+++ THE DATA

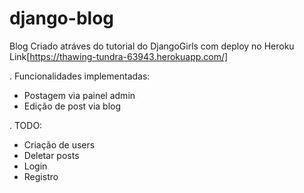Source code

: # django-blog
Blog Criado atráves do tutorial do DjangoGirls com deploy no Heroku Link[https://thawing-tundra-63943.herokuapp.com/]

. Funcionalidades implementadas:
- Postagem via painel admin
- Edição de post via blog

. TODO:
- Criação de users
- Deletar posts
- Login 
- Registro
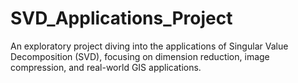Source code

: # SVD_Applications_Project
An exploratory project diving into the applications of Singular Value Decomposition (SVD), focusing on dimension reduction, image compression, and real-world GIS applications.
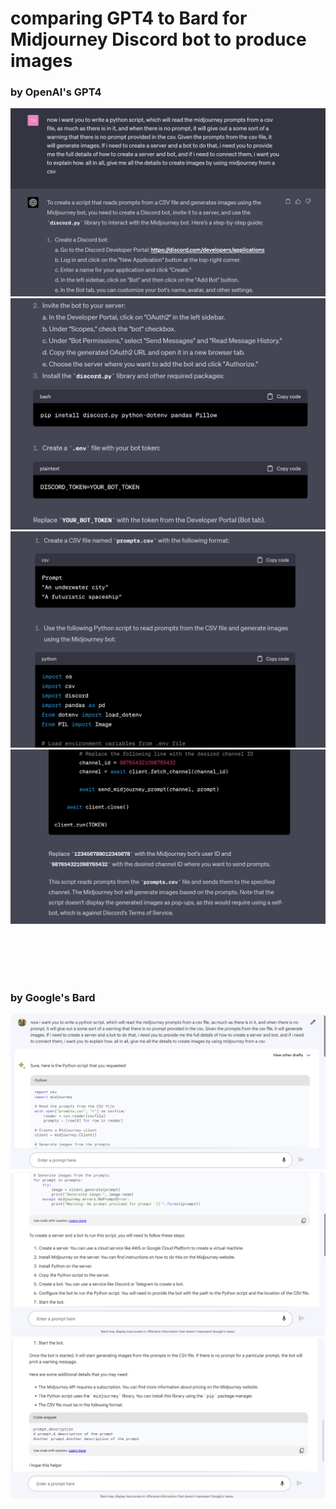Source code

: # comparing GPT4 to Bard for Midjourney Discord bot to produce images


### by OpenAI's GPT4
![Code by GPT4](./images/gpt4_1.png)
![Code by GPT4](./images/gpt4_2.png)
![Code by GPT4](./images/gpt4_3.png)
![Code by GPT4](./images/gpt4_4.png)


<br>
<br>
<br>
<br>

### by Google's Bard
![Code by GPT4](./images/bard_1.png)
![Code by GPT4](./images/bard_2.png)
![Code by GPT4](./images/bard_3.png)


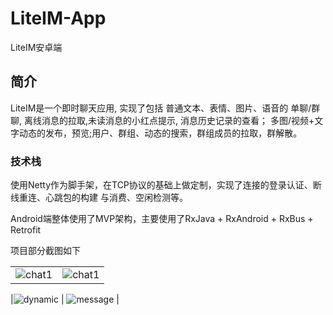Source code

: # LiteIM-App
LiteIM安卓端
## 简介
LiteIM是一个即时聊天应用, 实现了包括 普通文本、表情、图片、语音的
单聊/群聊, 离线消息的拉取,未读消息的小红点提示, 消息历史记录的查看；
多图/视频+文字动态的发布，预览;用户、群组、动态的搜索，群组成员的拉取，群解散。
### 技术栈
使用Netty作为脚手架，在TCP协议的基础上做定制，实现了连接的登录认证、断线重连、心跳包的构建
与消费、空闲检测等。

Android端整体使用了MVP架构，主要使用了RxJava + RxAndroid + RxBus + Retrofit

项目部分截图如下

|  |  |
| --- | --- |
|![chat1](https://github.com/Xchuanshuo/LiteIM-App/blob/master/images/chat_1.png)| ![chat1](https://github.com/Xchuanshuo/LiteIM-App/blob/master/images/chat_2.png) |

|![dynamic](https://github.com/Xchuanshuo/LiteIM-App/blob/master/images/dyanmic.png) | ![message](https://github.com/Xchuanshuo/LiteIM-App/blob/master/images/message.png) |

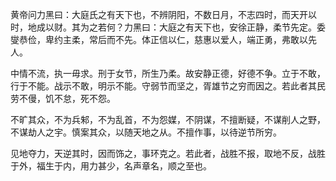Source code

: 黄帝问力黑曰：大庭氏之有天下也，不辨阴阳，不数日月，不志四时，而天开以时，地成以财。其为之若何？力黑曰：大庭之有天下也，安徐正静，柔节先定。委燮恭俭，卑约主柔，常后而不先。体正信以仁，慈惠以爱人，端正勇，弗敢以先人。

中情不流，执一毋求。刑于女节，所生乃柔。故安静正德，好德不争。立于不敢，行于不能。战示不敢，明示不能。守弱节而坚之，胥雄节之穷而因之。若此者其民劳不僈，饥不怠，死不怨。

不旷其众，不为兵邾，不为乱首，不为怨媒，不阴谋，不擅断疑，不谋削人之野，不谋劫人之宇。慎案其众，以随天地之从。不擅作事，以待逆节所穷。

见地夺力，天逆其时，因而饰之，事环克之。若此者，战胜不报，取地不反，战胜于外，福生于内，用力甚少，名声章名，顺之至也。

++++++

DESCRIPTION OF THE TASK
All lines in the preceding records that hold the word "Xchuanshuo" need to be copied.

PROBLEM SOLUTION
|![chat1](https://github.com/Xchuanshuo/LiteIM-App/blob/master/images/chat_1.png)| ![chat1](https://github.com/Xchuanshuo/LiteIM-App/blob/master/images/chat_2.png) |
|![dynamic](https://github.com/Xchuanshuo/LiteIM-App/blob/master/images/dyanmic.png) | ![message](https://github.com/Xchuanshuo/LiteIM-App/blob/master/images/message.png) |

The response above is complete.